Like many places, Tulia is not immune to drugs. In 1997 and 1998, a total
of nine people were arrested on felony drug charges here. In the previous
two years, 32 were arrested in another sting by the Tulia police.
Some black residents say the town does have a cluster of crack cocaine
users who buy their drugs in larger cities like Amarillo or Plainview. And
several of the defendants had prior drug arrests, including Donald Smith,
who admitted on the stand that he had sold crack to the undercover agent
but who vehemently denied using or selling the more expensive powdered cocaine.
But Mr. Wafer, the forklift driver, contends, "there's no big drug problem
here."
"Can you see 43 dealers surviving in this small town?" he said. "There
would be murders and everything. Everybody would have to be doing it."
Mr. Coleman said Mr. Wafer, 42, sold him cocaine at a local convenience
store. But Mr. Wafer's employer testified that Mr. Wafer was at work at the
time Mr. Coleman said the drug deal took place. Mr. Wafer produced his
timecards. A judge refused to dismiss the cocaine charges but decided there
was insufficient evidence to revoke Mr. Wafer's probation on a 1990
marijuana charge. His trial is pending.
The drug sting began in 1998 when Mr. Coleman, the son of a Texas ranger,
was hired by Sheriff Stewart to run an undercover operation in Tulia under
the supervision of the Panhandle Regional Narcotics Trafficking Task Force
in Amarillo. Mr. Coleman had been a sheriff's deputy and a jailer in other
Texas counties but was working as a welder when he got the job here.
Mr. Coleman underwent training with the Drug Enforcement Administration
then spent more than a year undercover in Tulia, the largest town in
Swisher County. Officials said Mr. Coleman, who is white, got to know many
of Tulia's blacks with the help of a black co-worker at a cattle auction
where he had gotten a job.
Both Sheriff Stewart and the local district attorney, Terry McEachern,
agree that drugs are sold and consumed by whites and Hispanics in Tulia.
But, they said, Mr. Coleman could not make any headway with those groups.
Critics say Mr. Coleman operated with almost no oversight. His reports were
sometimes no more than a paragraph, sometimes with names misspelled. In
some cases, Sheriff Stewart said, Mr. Coleman asked him for photographs of
people he considered to be suspects; some black residents wonder if Mr.
Coleman used the pictures in order to describe them in his later reports.
The initial cases were tried at the Swisher County courthouse in Tulia.

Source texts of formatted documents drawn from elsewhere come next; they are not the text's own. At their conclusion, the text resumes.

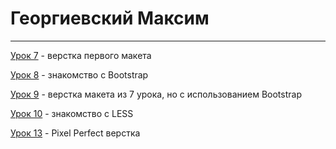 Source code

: # Георгиевский Максим
* * *

[Урок 7](https://mgeorgievsky.github.io/lesson-07/app/) - верстка первого макета

[Урок 8](https://mgeorgievsky.github.io/lesson-08/app/) - знакомство с Bootstrap

[Урок 9](https://mgeorgievsky.github.io/lesson-09/app/) - верстка макета из 7 урока, но с использованием Bootstrap

[Урок 10](https://github.com/mgeorgievsky/mgeorgievsky.github.io/tree/main/lesson-10) - знакомство с LESS

[Урок 13](https://mgeorgievsky.github.io/lesson-13/) - Pixel Perfect верстка
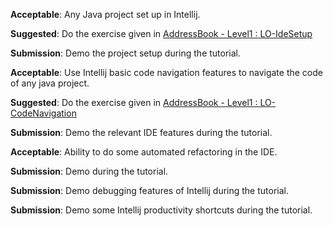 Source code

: <div id="projectSetup">

**Acceptable**: Any Java project set up in Intellij.

**Suggested**: Do the exercise given in [AddressBook - Level1 : LO-IdeSetup]({{module_org}}/addressbook-level1/blob/master/docs/LearningOutcomes.adoc#set-up-a-project-in-an-ide-code-lo-idesetup-code)

**Submission**: Demo the project setup during the tutorial.
</div>


<div id="codeNavigation">

**Acceptable**: Use Intellij basic code navigation features to navigate the code of any java project.

**Suggested**: Do the exercise given in [AddressBook - Level1 : LO-CodeNavigation]({{module_org}}/addressbook-level1/blob/master/docs/LearningOutcomes.adoc#navigate-code-efficiently-code-lo-codenavigation-code)

**Submission**: Demo the relevant IDE features during the tutorial.
</div>

<div id="refactoring">

**Acceptable**: Ability to do some automated refactoring in the IDE.

**Submission**: Demo during the tutorial.

</div>

<div id="debuggingBasic">

**Submission**: Demo debugging features of Intellij during the tutorial.

</div>

<div id="productivityShortcuts">

**Submission**: Demo some Intellij productivity shortcuts during the tutorial.

</div>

Seven cases went to trial, each ending in a stiff sentence. Usually, the
charges involved the sale of between one gram and four grams of cocaine, a
second-degree felony in Texas. But the penalties were increased on many of
the charges because Mr. Coleman said the deals had occurred near a school
or public park.
Some defendants who had no prior convictions were sentenced to 20 years in
prison.
Cash Love, one of the few white defendants, was convicted of several counts
of selling cocaine and sentenced to more than 300 years. Some blacks in
town believe he was treated harshly because prosecutors did not want the
operation to seem racist and because they wanted to make an example of Mr.
Love, who has many black friends and a mixed-race child.

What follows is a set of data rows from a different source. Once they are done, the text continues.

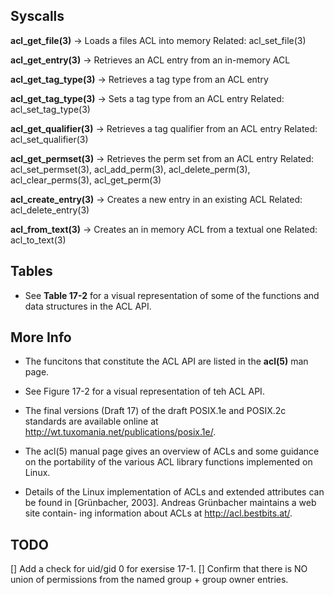 ## Syscalls

**acl_get_file(3)** -> Loads a files ACL into memory
    Related: acl_set_file(3)

**acl_get_entry(3)** -> Retrieves an ACL entry from an in-memory ACL

**acl_get_tag_type(3)** -> Retrieves a tag type from an ACL entry

**acl_get_tag_type(3)** -> Sets a tag type from an ACL entry
    Related: acl_set_tag_type(3)

**acl_get_qualifier(3)** -> Retrieves a tag qualifier from an ACL entry
    Related: acl_set_qualifier(3)

**acl_get_permset(3)** -> Retrieves the perm set from an ACL entry
    Related: acl_set_permset(3), acl_add_perm(3), acl_delete_perm(3),
    acl_clear_perms(3), acl_get_perm(3)

**acl_create_entry(3)** -> Creates a new entry in an existing ACL
    Related: acl_delete_entry(3)

**acl_from_text(3)** -> Creates an in memory ACL from a textual one
    Related: acl_to_text(3)

## Tables

- See **Table 17-2** for a visual representation of some of the functions
  and data structures in the ACL API.

## More Info

- The funcitons that constitute the ACL API are listed in the **acl(5)** man page.

- See Figure 17-2 for a visual representation of teh ACL API.

- The final versions (Draft 17) of the draft POSIX.1e and POSIX.2c standards are
  available online at http://wt.tuxomania.net/publications/posix.1e/.

- The acl(5) manual page gives an overview of ACLs and some guidance on the
  portability of the various ACL library functions implemented on Linux.

- Details of the Linux implementation of ACLs and extended attributes can be
  found in [Grünbacher, 2003]. Andreas Grünbacher maintains a web site contain-
  ing information about ACLs at http://acl.bestbits.at/.

## TODO

[] Add a check for uid/gid 0 for exersise 17-1.
[] Confirm that there is NO union of permissions from the named group + group owner entries.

After the initial trials, other defendants began to plead guilty for
reduced sentences or probation. Mr. McEachern regards these pleas as a
validation of the operation. But many blacks say the defendants pleaded
guilty because they did not believe they could get a fair trial here. The
town's two newspapers had carried the story of the arrests on the front
page, with the Tulia Sentinel, which is now defunct, describing the
suspects as "drug traffickers" and "known dealers." Television stations,
tipped by the sheriff, had filmed the suspects as they were taken to jail
after the sunrise arrests.
"He paraded those people before the cameras with their skivvies and their
hair uncombed like they had caught animals," said Gary Gardner, one of the
few whites in town to publicly criticize the drug sting.
Despite the pretrial publicity, local judges denied motions for a change of
venue.
"Jurors are very, very conscientious in Tulia," Mr. McEachern said,
defending the fairness of the trials.
The cases drew more scrutiny by the news media after Van Williamson, a
court-appointed lawyer, began to look into Mr. Coleman's past.
In 1996, Mr. Coleman had abruptly left the Sheriff's Department in Cochran
County, Tex., leaving behind more than $6,000 in debts to local businesses.
Sheriff Ken Burke of Cochran County wrote a letter to the state agency
overseeing officer standards saying, "Mr. Coleman should not be in law
enforcement, if he is going to do people the way he did this town."
Mr. Williamson also found documents from Mr. Coleman's custody battle for
his two children that raised questions about his character. In interviews
with social workers, some acquaintances and former co-workers at the Pecos
County Sheriff's Department, where Mr. Coleman worked in the mid-90's,
described him as obsessed with guns, hot-tempered and "a compulsive liar."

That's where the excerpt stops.